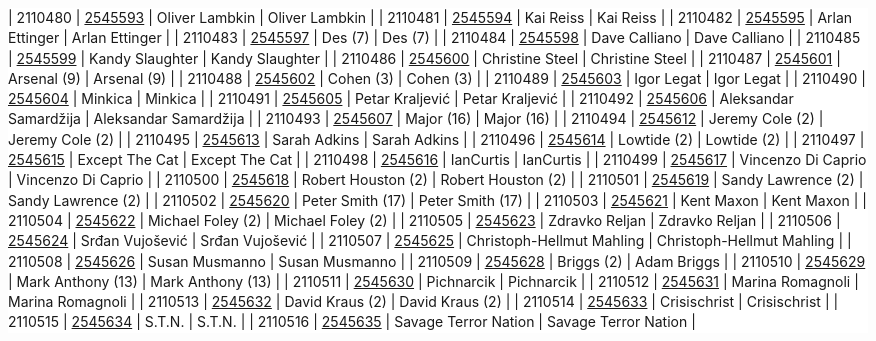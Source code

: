 | 2110480 | [2545593](https://www.discogs.com/artist/2545593) | Oliver Lambkin | Oliver Lambkin |
| 2110481 | [2545594](https://www.discogs.com/artist/2545594) | Kai Reiss | Kai Reiss |
| 2110482 | [2545595](https://www.discogs.com/artist/2545595) | Arlan Ettinger | Arlan Ettinger |
| 2110483 | [2545597](https://www.discogs.com/artist/2545597) | Des (7) | Des (7) |
| 2110484 | [2545598](https://www.discogs.com/artist/2545598) | Dave Calliano | Dave Calliano |
| 2110485 | [2545599](https://www.discogs.com/artist/2545599) | Kandy Slaughter | Kandy Slaughter |
| 2110486 | [2545600](https://www.discogs.com/artist/2545600) | Christine Steel | Christine Steel |
| 2110487 | [2545601](https://www.discogs.com/artist/2545601) | Arsenal (9) | Arsenal (9) |
| 2110488 | [2545602](https://www.discogs.com/artist/2545602) | Cohen (3) | Cohen (3) |
| 2110489 | [2545603](https://www.discogs.com/artist/2545603) | Igor Legat | Igor Legat |
| 2110490 | [2545604](https://www.discogs.com/artist/2545604) | Minkica | Minkica |
| 2110491 | [2545605](https://www.discogs.com/artist/2545605) | Petar Kraljević | Petar Kraljević |
| 2110492 | [2545606](https://www.discogs.com/artist/2545606) | Aleksandar Samardžija | Aleksandar Samardžija |
| 2110493 | [2545607](https://www.discogs.com/artist/2545607) | Major (16) | Major (16) |
| 2110494 | [2545612](https://www.discogs.com/artist/2545612) | Jeremy Cole (2) | Jeremy Cole (2) |
| 2110495 | [2545613](https://www.discogs.com/artist/2545613) | Sarah Adkins | Sarah Adkins |
| 2110496 | [2545614](https://www.discogs.com/artist/2545614) | Lowtide (2) | Lowtide (2) |
| 2110497 | [2545615](https://www.discogs.com/artist/2545615) | Except The Cat | Except The Cat |
| 2110498 | [2545616](https://www.discogs.com/artist/2545616) | IanCurtis | IanCurtis |
| 2110499 | [2545617](https://www.discogs.com/artist/2545617) | Vincenzo Di Caprio | Vincenzo Di Caprio |
| 2110500 | [2545618](https://www.discogs.com/artist/2545618) | Robert Houston (2) | Robert Houston (2) |
| 2110501 | [2545619](https://www.discogs.com/artist/2545619) | Sandy Lawrence (2) | Sandy Lawrence (2) |
| 2110502 | [2545620](https://www.discogs.com/artist/2545620) | Peter Smith (17) | Peter Smith (17) |
| 2110503 | [2545621](https://www.discogs.com/artist/2545621) | Kent Maxon | Kent Maxon |
| 2110504 | [2545622](https://www.discogs.com/artist/2545622) | Michael Foley (2) | Michael Foley (2) |
| 2110505 | [2545623](https://www.discogs.com/artist/2545623) | Zdravko Reljan | Zdravko Reljan |
| 2110506 | [2545624](https://www.discogs.com/artist/2545624) | Srđan Vujošević | Srđan Vujošević |
| 2110507 | [2545625](https://www.discogs.com/artist/2545625) | Christoph-Hellmut Mahling | Christoph-Hellmut Mahling |
| 2110508 | [2545626](https://www.discogs.com/artist/2545626) | Susan Musmanno | Susan Musmanno |
| 2110509 | [2545628](https://www.discogs.com/artist/2545628) | Briggs (2) | Adam Briggs |
| 2110510 | [2545629](https://www.discogs.com/artist/2545629) | Mark Anthony (13) | Mark Anthony (13) |
| 2110511 | [2545630](https://www.discogs.com/artist/2545630) | Pichnarcik | Pichnarcik |
| 2110512 | [2545631](https://www.discogs.com/artist/2545631) | Marina Romagnoli | Marina Romagnoli |
| 2110513 | [2545632](https://www.discogs.com/artist/2545632) | David Kraus (2) | David Kraus (2) |
| 2110514 | [2545633](https://www.discogs.com/artist/2545633) | Crisischrist | Crisischrist |
| 2110515 | [2545634](https://www.discogs.com/artist/2545634) | S.T.N. | S.T.N. |
| 2110516 | [2545635](https://www.discogs.com/artist/2545635) | Savage Terror Nation | Savage Terror Nation |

* DIRECTIONS FOR THIS TASK
The response should hold exactly the lines starting at the line with "Samardžija | Aleksandar Samardžija |" and ending at the line with "(2) | Jeremy Cole (2) |", and no other line of the material above.

* WRITTEN SOLUTION
| 2110492 | [2545606](https://www.discogs.com/artist/2545606) | Aleksandar Samardžija | Aleksandar Samardžija |
| 2110493 | [2545607](https://www.discogs.com/artist/2545607) | Major (16) | Major (16) |
| 2110494 | [2545612](https://www.discogs.com/artist/2545612) | Jeremy Cole (2) | Jeremy Cole (2) |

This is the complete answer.